Étant à majorité des drames biographiques, les premières réalisations de l’artiste offrent toujours un regard très intime dans la vie de ses personnages. Dans le cas de I’m your man (Ich bin dein Mensch, dans sa version originale), le fond fictionnel du récit l’éloigne du genre adopté par Schrader, tandis que sa forme le rapproche de ce dernier. Ressemblant en effet à une biographie, ce drame léger exhibe la banalité du quotidien d’un duo hors du commun, composé d’une archéologue et d’un androïde.

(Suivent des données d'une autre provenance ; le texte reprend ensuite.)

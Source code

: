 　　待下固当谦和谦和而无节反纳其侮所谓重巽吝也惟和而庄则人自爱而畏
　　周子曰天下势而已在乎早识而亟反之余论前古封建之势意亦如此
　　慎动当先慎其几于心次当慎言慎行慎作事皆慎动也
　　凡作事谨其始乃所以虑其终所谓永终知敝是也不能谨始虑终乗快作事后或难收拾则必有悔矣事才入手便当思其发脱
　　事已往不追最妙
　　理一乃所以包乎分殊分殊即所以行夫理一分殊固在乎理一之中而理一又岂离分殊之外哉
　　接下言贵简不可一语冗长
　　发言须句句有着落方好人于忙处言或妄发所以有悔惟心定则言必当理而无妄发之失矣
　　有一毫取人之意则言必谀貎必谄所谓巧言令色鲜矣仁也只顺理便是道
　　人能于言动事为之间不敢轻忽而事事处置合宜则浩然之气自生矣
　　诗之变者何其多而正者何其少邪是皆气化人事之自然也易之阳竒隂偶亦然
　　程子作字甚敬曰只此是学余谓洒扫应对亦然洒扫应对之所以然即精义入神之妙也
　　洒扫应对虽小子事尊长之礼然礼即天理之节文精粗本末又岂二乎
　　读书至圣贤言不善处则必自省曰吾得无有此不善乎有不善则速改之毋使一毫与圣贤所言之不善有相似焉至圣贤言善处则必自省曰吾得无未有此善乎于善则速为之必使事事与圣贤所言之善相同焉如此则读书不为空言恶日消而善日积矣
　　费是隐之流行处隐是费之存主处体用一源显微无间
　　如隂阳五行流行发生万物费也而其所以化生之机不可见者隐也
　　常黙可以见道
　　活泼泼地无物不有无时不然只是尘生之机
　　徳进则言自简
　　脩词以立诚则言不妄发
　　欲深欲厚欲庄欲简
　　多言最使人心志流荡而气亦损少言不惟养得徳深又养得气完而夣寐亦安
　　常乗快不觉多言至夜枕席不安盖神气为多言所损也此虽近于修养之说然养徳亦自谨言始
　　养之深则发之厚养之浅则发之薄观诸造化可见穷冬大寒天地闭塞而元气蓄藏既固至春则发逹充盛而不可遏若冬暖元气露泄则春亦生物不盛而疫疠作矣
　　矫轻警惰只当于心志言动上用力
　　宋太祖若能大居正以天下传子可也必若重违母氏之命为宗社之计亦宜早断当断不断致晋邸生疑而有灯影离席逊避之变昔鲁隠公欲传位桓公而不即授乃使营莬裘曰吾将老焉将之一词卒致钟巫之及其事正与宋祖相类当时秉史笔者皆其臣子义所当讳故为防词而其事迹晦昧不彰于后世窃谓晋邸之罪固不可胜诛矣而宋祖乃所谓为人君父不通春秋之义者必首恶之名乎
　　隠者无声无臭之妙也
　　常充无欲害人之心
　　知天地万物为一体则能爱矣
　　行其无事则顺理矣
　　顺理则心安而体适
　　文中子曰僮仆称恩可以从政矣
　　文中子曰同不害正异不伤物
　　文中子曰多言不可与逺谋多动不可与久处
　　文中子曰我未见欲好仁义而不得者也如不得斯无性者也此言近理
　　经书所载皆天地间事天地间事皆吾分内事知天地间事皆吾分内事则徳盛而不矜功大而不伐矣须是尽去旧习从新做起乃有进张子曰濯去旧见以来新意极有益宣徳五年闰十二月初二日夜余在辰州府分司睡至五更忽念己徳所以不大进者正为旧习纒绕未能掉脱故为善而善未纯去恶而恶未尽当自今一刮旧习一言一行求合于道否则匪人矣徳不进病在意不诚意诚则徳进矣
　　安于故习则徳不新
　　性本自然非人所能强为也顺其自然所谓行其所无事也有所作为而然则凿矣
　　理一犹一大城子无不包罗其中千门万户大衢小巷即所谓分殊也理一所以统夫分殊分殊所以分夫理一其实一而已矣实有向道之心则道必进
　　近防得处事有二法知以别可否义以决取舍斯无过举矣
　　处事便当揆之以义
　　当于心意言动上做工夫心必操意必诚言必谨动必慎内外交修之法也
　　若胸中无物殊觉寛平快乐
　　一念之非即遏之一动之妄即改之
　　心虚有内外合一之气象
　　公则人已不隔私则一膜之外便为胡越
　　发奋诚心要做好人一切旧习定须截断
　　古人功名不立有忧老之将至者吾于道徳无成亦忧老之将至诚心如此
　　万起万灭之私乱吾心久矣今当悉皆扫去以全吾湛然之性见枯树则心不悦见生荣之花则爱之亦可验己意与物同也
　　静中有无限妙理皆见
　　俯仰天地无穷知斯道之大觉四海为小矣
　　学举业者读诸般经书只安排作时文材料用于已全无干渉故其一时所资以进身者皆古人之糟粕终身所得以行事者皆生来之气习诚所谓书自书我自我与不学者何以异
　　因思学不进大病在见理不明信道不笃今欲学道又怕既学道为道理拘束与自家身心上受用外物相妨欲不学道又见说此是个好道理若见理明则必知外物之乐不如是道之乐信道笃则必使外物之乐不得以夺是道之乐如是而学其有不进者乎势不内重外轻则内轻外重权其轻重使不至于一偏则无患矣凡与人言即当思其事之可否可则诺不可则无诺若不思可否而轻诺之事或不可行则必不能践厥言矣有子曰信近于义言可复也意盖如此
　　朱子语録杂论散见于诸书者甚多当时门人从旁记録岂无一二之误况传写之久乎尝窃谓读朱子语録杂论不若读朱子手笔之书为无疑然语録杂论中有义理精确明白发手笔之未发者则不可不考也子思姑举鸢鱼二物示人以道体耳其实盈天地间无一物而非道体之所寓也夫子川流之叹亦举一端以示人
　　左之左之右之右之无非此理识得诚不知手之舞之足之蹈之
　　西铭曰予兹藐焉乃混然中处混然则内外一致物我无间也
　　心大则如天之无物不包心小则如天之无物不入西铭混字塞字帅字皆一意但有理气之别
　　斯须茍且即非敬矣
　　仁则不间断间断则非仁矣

En offrant ici une puissante performance qui lui a valu plusieurs récompenses (dont le prix du meilleur rôle au Berlin International Film Festival), Maren Eggert prend le rôle du docteur Alma Felser. Afin d’aider un comité éthique à déterminer si un jour les humains pourront fréquenter et éventuellement marier des êtres artificiels, elle se prête à contrecœur à l’expérience de vivre avec un androïde. Étonnement bilingue en allemand, l’acteur britannique Dan Stevens incarne Tom, l’homme artificiel de cette prémisse.
Initialement prévue pour une durée de trois semaines, cette cohabitation devient très vite difficile pour Alma qui souhaite mettre fin à l’activité avant son terme. Bouleversant son rythme solitaire, la présence de Tom engage l’archéologue dans une introspection qui devient rapidement une certaine quête identitaire. Refoulant certains traumatismes d’une ancienne relation, cette dernière est soumise à ses démons qui refont surface avec l’arrivée du nouveau locataire.
En introduisant dans le récit l’androïde comme tel, c’est-à-dire comme étant une machine, il est normal et prévu que le spectateur puisse éprouver le même inconfort qu’elle pour cet objet étrange. Plus les jours progressent, plus Tom semble pouvoir arriver à se développer une personnalité et plus Alma finit par se raccorder davantage avec ses troubles du passé. Dans le même mouvement, l’archéologue s’attache à ce que l’androïde parait devenir. Réduisant au minimum les scènes à effets spéciaux, il arrive presque parfois d’oublier que Tom n’est qu’une machine et l’impression vient souvent que le duo est un couple qui apprend tout simplement à s’aimer.
Judicieusement composé, le film dépeint Berlin avec une certaine palette de couleurs pastel sur une toile sonore de fond ambiante et légère. Schrader dramatise cette comédie en instaurant une certaine monotonie, une vie ordinaire assez grise pour ses personnages. Nul besoin d’exagérer avec des scènes d’action qui trop souvent gorgent les productions cinématographiques. Si Tom est ce fabuleux gadget de tout usage, cette prouesse de la cybernétique et de la robotique, il est intéressant de voir ici que sa prédestination est plutôt singulière, il est tout simplement là pour aimer.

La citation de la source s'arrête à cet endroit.